Sunday, October 19, 2008

Different views

This Abutilon (Chinese Lantern) is covered in beautiful deep red flowers for at least 10 months of the year.

The elusive sunlight shining through the leaves of the Cercis (Forest Pansy) is so hard to capture in a photo - but I'll keep trying.

Malus (Crab Apple) blossom fully open. What more could one ask for in a flowering tree - shape, compactness, attractive foliage, and the flowers are glorious - and the bees love them.

Cotinus (Smoke Bush)

I have a habit of always photographing the garden from the same places, so today I opted for some different views.

Banksia rose spilling over the back fence.

Flowering eucalypt, just outside the fence.

The open space between our garden and the next suburb.

Looking towards the house and vegetable garden area.

Fruit trees with grapevines beginning to show through the pickets.

The back yard.

Jasmine over the back gate and espaliered pear and apple trees, which do a wonderful job of protecting that wall (our bedroom) from the hot westerly sun.

The front garden - from ground level.

Thursday, October 16, 2008

Is it 'Where's Wally'? No, ........

.... it's 'Where's Luca'?
Definitely the loveliest 'flower' in the entire garden.

Posted by Picasa

The Vagaries of Nature

Just outside our garden stands this lovely eucalypt now bearing the prettiest of pink flowers.

Alas, the white cockatoos also find it very attractive. Whilst they may obtain a small amount of something edible from these trees, most of their activity is sheer wanton destruction. They can lay waste to a huge eucalypt, a tree bearing fruit, an ornamental tree in blossom, or your favourite shrub in a matter of days.

They are magnificent looking birds, but I'm not sure that this is enough to redress the damage they do.

However, Mother Nature always has a few surprises up her sleeve, like this very colourful frilled-necked lizard just sunning himself nearby.

Posted by Picasa

Sunday, October 12, 2008

In the Garden this weekend ....

Crab apple in bud - should be in flower in a couple of days.

Crepe Myrtle just shooting in the front of yellow daisy.



Lamium and bluebells

Centranthus (Red Valerian)

Broom and white alyssum

Mixed shrubbery

Bronze fennel and yellow osteospermum

Bronze fennel, euphorbia and erimophola

Silver-leafed Pyrethrum

Osteospermum and mixed shrubs

Osteospermum (African daisies) and Californian Poppies

Another Malus (Crab Apple)

White alyssum and blue ajuga

Californian poppies growing wild

Smoke bush and Japanese maple behind.

Yellow Banksia Rose

Cotinus (Smoke Bush)

Lavender and daisies

Roses, lemons and lavender


Vegies - carrots, parsnips, beetroot, broad beans

Posted by Picasa

Friday, October 10, 2008

Ladies and Gentlemen...

... may I introduce 'Rossini'.

He is about 4 years old.
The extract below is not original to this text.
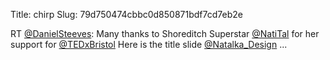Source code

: Title: chirp
Slug: 79d750474cbbc0d850871bdf7cd7eb2e

RT <a href="http://twitter.com/DanielSteeves">@DanielSteeves</a>: Many thanks to Shoreditch Superstar <a href="http://twitter.com/NatiTal">@NatiTal</a> for her support for <a href="http://twitter.com/TEDxBristol">@TEDxBristol</a> Here is the title slide <a href="http://twitter.com/Natalka_Design">@Natalka_Design</a> ...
His parents, 'Scruffy' and 'Buddy' were our constant visitors all one summer, demanding to be fed first thing in the morning and then serenading us throughout the day as they perched on the backs of the outdoor chairs.

We named Rossini after Gioachino Rossini, a popular early 19th century Italian composer; one of his operas being 'The Thieving Magpie'.

We chose wisely. This magpie isn't a thief, but he certainly is 'musical'. Richard has often been regaled with his extensive repertoire whilst working in the garden, but I hadn't heard the full 'concert' until yesterday.

The beautiful magpie warble was interspersed with many other bird calls including parrots, plovers, sparrows, as well as dogs barking, human voices, cars and even an ambulance siren in perfect pitch.

I know that magpies are noted for being good mimics but the range of sounds that Rossini has acquired is amazing. He has even copied the special way in which Richard whistles to him.

He is quite tame and will come into the house if the door is left open and when he's hungry he runs along the brick path, hops up the five steps up onto the deck, and pecks on the familyroom door.

We hope he stays and serenades us for many years.